Description of the task → Reproduce the entries exactly and omit the pictures.

· · · · ·

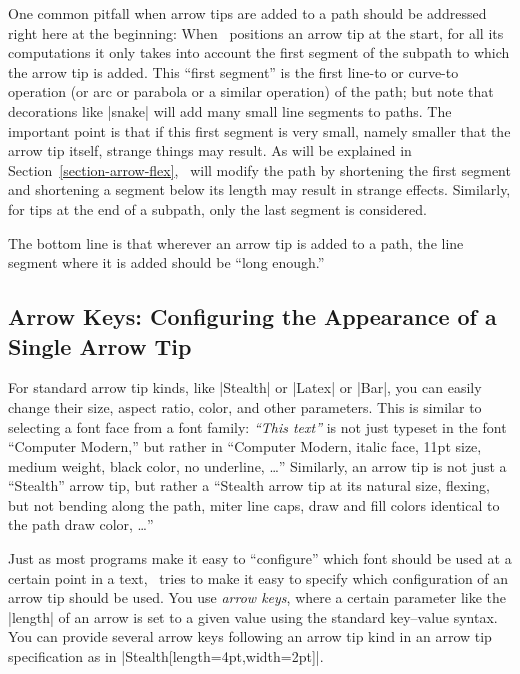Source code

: One common pitfall when arrow tips are added to a path should be
addressed right here at the beginning: When \tikzname\ positions an
arrow tip at the start, for all its computations it only takes into
account the first segment of the subpath to which the arrow tip is
added. This ``first segment'' is the first line-to or curve-to operation (or arc
or parabola or a similar operation) of the path; but note that
decorations like |snake| will add many small line segments to
paths. The important point 
is that if this first segment is very small, namely smaller that the
arrow tip itself, strange things may result. As will be explained in
Section~\ref{section-arrow-flex}, \tikzname\ will modify the path by
shortening the first segment and shortening a segment below its length
may result in strange effects. Similarly, for tips at the end of a
subpath, only the last segment is considered.

The bottom line is that wherever an arrow tip is added to a path, the
line segment where it is added should be ``long enough.'' 




\subsection{Arrow Keys: Configuring the Appearance of a Single Arrow Tip}
\label{section-arrow-config}

For standard arrow tip kinds, like |Stealth| or |Latex| or |Bar|, 
you can easily change their size, aspect ratio, color, and other
parameters. This is similar to selecting a font face from a font
family: \emph{``This text''} is not just typeset in the font 
``Computer Modern,'' but rather in ``Computer Modern, italic face,
11pt size, medium weight, black color, no underline, \dots''
Similarly, an arrow tip is not just a ``Stealth'' arrow tip, but
rather a ``Stealth arrow tip at its natural size, flexing, but not
bending along the path, miter line caps, draw and fill colors
identical to the path draw color, \dots''

Just as most programs make it easy to ``configure'' which font should
be used at a certain point in a text, \tikzname\ tries to make it easy
to specify which configuration of an arrow tip should be used. You use
\emph{arrow keys}, where a certain parameter like the |length| of an
arrow is set to a given value using the standard key--value
syntax. You can provide several arrow keys following an arrow tip kind
in  an arrow tip specification as in
|Stealth[length=4pt,width=2pt]|.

· · · · ·

Output below →
Source code

: One common pitfall when arrow tips are added to a path should be
addressed right here at the beginning: When \tikzname\ positions an
arrow tip at the start, for all its computations it only takes into
account the first segment of the subpath to which the arrow tip is
added. This ``first segment'' is the first line-to or curve-to operation (or arc
or parabola or a similar operation) of the path; but note that
decorations like |snake| will add many small line segments to
paths. The important point 
is that if this first segment is very small, namely smaller that the
arrow tip itself, strange things may result. As will be explained in
Section~\ref{section-arrow-flex}, \tikzname\ will modify the path by
shortening the first segment and shortening a segment below its length
may result in strange effects. Similarly, for tips at the end of a
subpath, only the last segment is considered.

The bottom line is that wherever an arrow tip is added to a path, the
line segment where it is added should be ``long enough.'' 




\subsection{Arrow Keys: Configuring the Appearance of a Single Arrow Tip}
\label{section-arrow-config}

For standard arrow tip kinds, like |Stealth| or |Latex| or |Bar|, 
you can easily change their size, aspect ratio, color, and other
parameters. This is similar to selecting a font face from a font
family: \emph{``This text''} is not just typeset in the font 
``Computer Modern,'' but rather in ``Computer Modern, italic face,
11pt size, medium weight, black color, no underline, \dots''
Similarly, an arrow tip is not just a ``Stealth'' arrow tip, but
rather a ``Stealth arrow tip at its natural size, flexing, but not
bending along the path, miter line caps, draw and fill colors
identical to the path draw color, \dots''

Just as most programs make it easy to ``configure'' which font should
be used at a certain point in a text, \tikzname\ tries to make it easy
to specify which configuration of an arrow tip should be used. You use
\emph{arrow keys}, where a certain parameter like the |length| of an
arrow is set to a given value using the standard key--value
syntax. You can provide several arrow keys following an arrow tip kind
in  an arrow tip specification as in
|Stealth[length=4pt,width=2pt]|.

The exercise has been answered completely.